April 1994

Incidence of Dementia in a Population Older Than 75 Years in the United Kingdom

Author Affiliations

From the Departments of Psychiatry (Drs Paykel, Huppert, Barkley, Beardsall, Gehlhaar, and Girling) and Community Medicine (Dr Brayne), University of Cambridge (Englad); MRC Biostatistics Unit, Cambridge (Ms Gill); Department of Old Age Psychiatry, Monash University, Melbourne, Australia (Dr O'Connor); and the Australian National University, Canberra (Dr Pollitt).

Arch Gen Psychiatry. 1994;51(4):325-332. doi:10.1001/archpsyc.1994.03950040069009

Background:  Incidence studies have been relatively neglected in psychiatric epidemiology. They are particularly important for dementia, since prevalence rates are affected by length of survial, which itself falls with increasing age and presence of dementia.

Methods:  Two-wave community study of 1195 elderly subjects aged older than 75 years, restudied 2.4 years after a community prevalence study.
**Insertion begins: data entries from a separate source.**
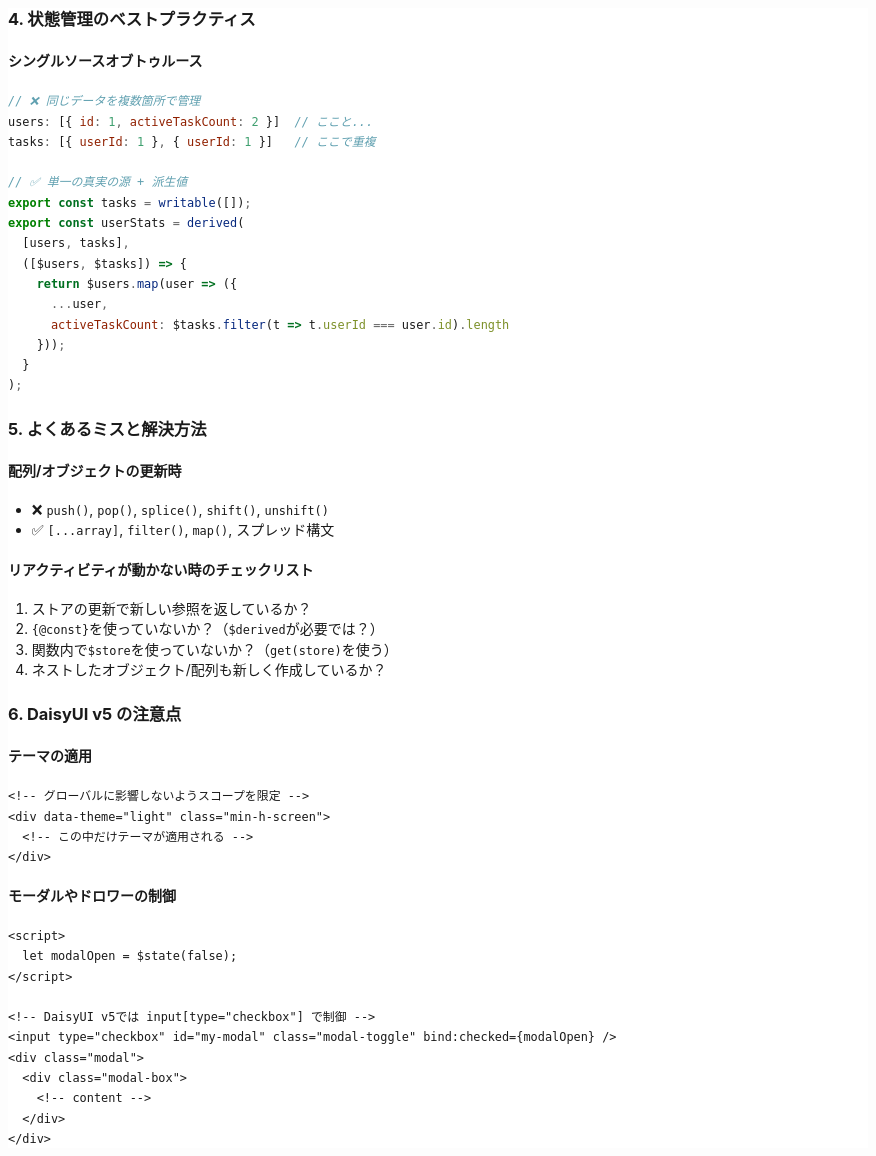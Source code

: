 ### 4. 状態管理のベストプラクティス

#### シングルソースオブトゥルース
```javascript
// ❌ 同じデータを複数箇所で管理
users: [{ id: 1, activeTaskCount: 2 }]  // ここと...
tasks: [{ userId: 1 }, { userId: 1 }]   // ここで重複

// ✅ 単一の真実の源 + 派生値
export const tasks = writable([]);
export const userStats = derived(
  [users, tasks],
  ([$users, $tasks]) => {
    return $users.map(user => ({
      ...user,
      activeTaskCount: $tasks.filter(t => t.userId === user.id).length
    }));
  }
);
```

### 5. よくあるミスと解決方法

#### 配列/オブジェクトの更新時
- ❌ `push()`, `pop()`, `splice()`, `shift()`, `unshift()`
- ✅ `[...array]`, `filter()`, `map()`, スプレッド構文

#### リアクティビティが動かない時のチェックリスト
1. ストアの更新で新しい参照を返しているか？
2. `{@const}`を使っていないか？（`$derived`が必要では？）
3. 関数内で`$store`を使っていないか？（`get(store)`を使う）
4. ネストしたオブジェクト/配列も新しく作成しているか？

### 6. DaisyUI v5 の注意点

#### テーマの適用
```svelte
<!-- グローバルに影響しないようスコープを限定 -->
<div data-theme="light" class="min-h-screen">
  <!-- この中だけテーマが適用される -->
</div>
```

#### モーダルやドロワーの制御
```svelte
<script>
  let modalOpen = $state(false);
</script>

<!-- DaisyUI v5では input[type="checkbox"] で制御 -->
<input type="checkbox" id="my-modal" class="modal-toggle" bind:checked={modalOpen} />
<div class="modal">
  <div class="modal-box">
    <!-- content -->
  </div>
</div>
```
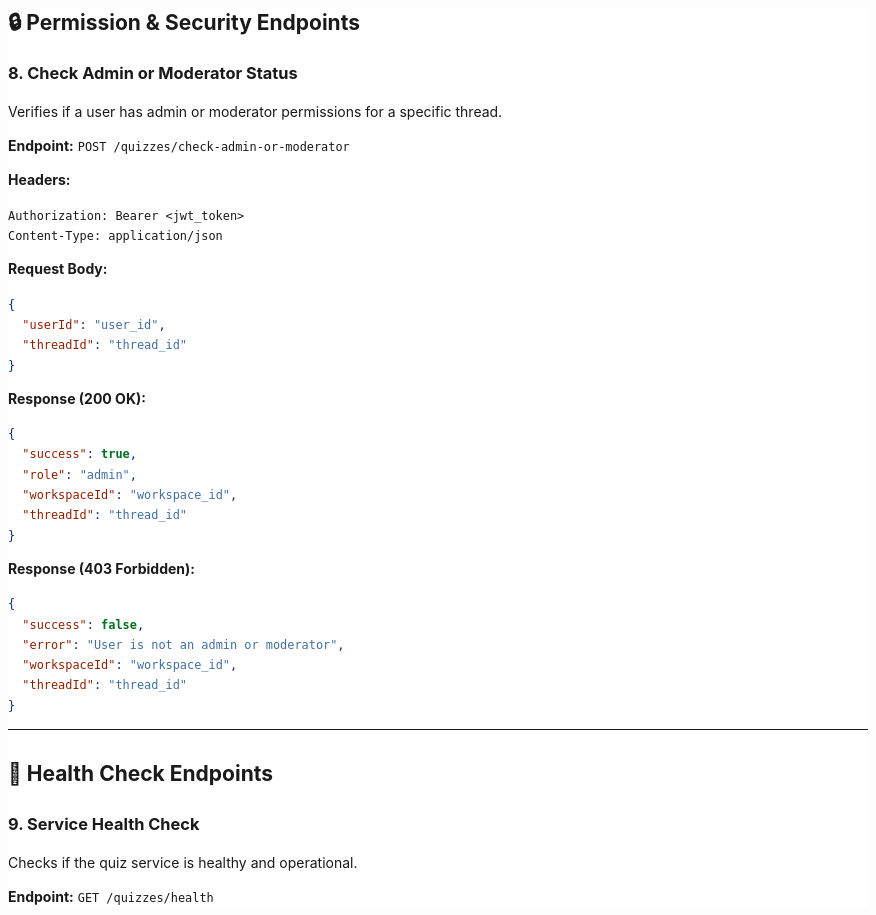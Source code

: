 
## 🔒 Permission & Security Endpoints

### 8. Check Admin or Moderator Status

Verifies if a user has admin or moderator permissions for a specific thread.

**Endpoint:** `POST /quizzes/check-admin-or-moderator`

**Headers:**

```
Authorization: Bearer <jwt_token>
Content-Type: application/json
```

**Request Body:**

```json
{
  "userId": "user_id",
  "threadId": "thread_id"
}
```

**Response (200 OK):**

```json
{
  "success": true,
  "role": "admin",
  "workspaceId": "workspace_id",
  "threadId": "thread_id"
}
```

**Response (403 Forbidden):**

```json
{
  "success": false,
  "error": "User is not an admin or moderator",
  "workspaceId": "workspace_id",
  "threadId": "thread_id"
}
```

---

## 🏥 Health Check Endpoints

### 9. Service Health Check

Checks if the quiz service is healthy and operational.

**Endpoint:** `GET /quizzes/health`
A two-stage method was used, comprising the Mini-Mental State Examination followed in a stratified sample by the Cambridge Examination for Mental Disorders of the Elderly (CAMDEX) interview. Incidence rates were based on personyears at risk.

Results:  Annual incidence rates for dementia were 2.3% for subjects initially aged 75 to 79 years, 4.6% for ages 80 to 84 years, and 8.5% for ages 85 to 89 years, approximately doubling every 5 years. Rates did not differ significantly by sex, educational level, or social class. Twice as many additional individuals received a diagnosis of minimal dementia not reaching case threshold.

Conclusions:  The findings show high rates of new onset dementia, increasing markedly with age, and suggest rapid acceleration of one or more processes that is common in advanced age.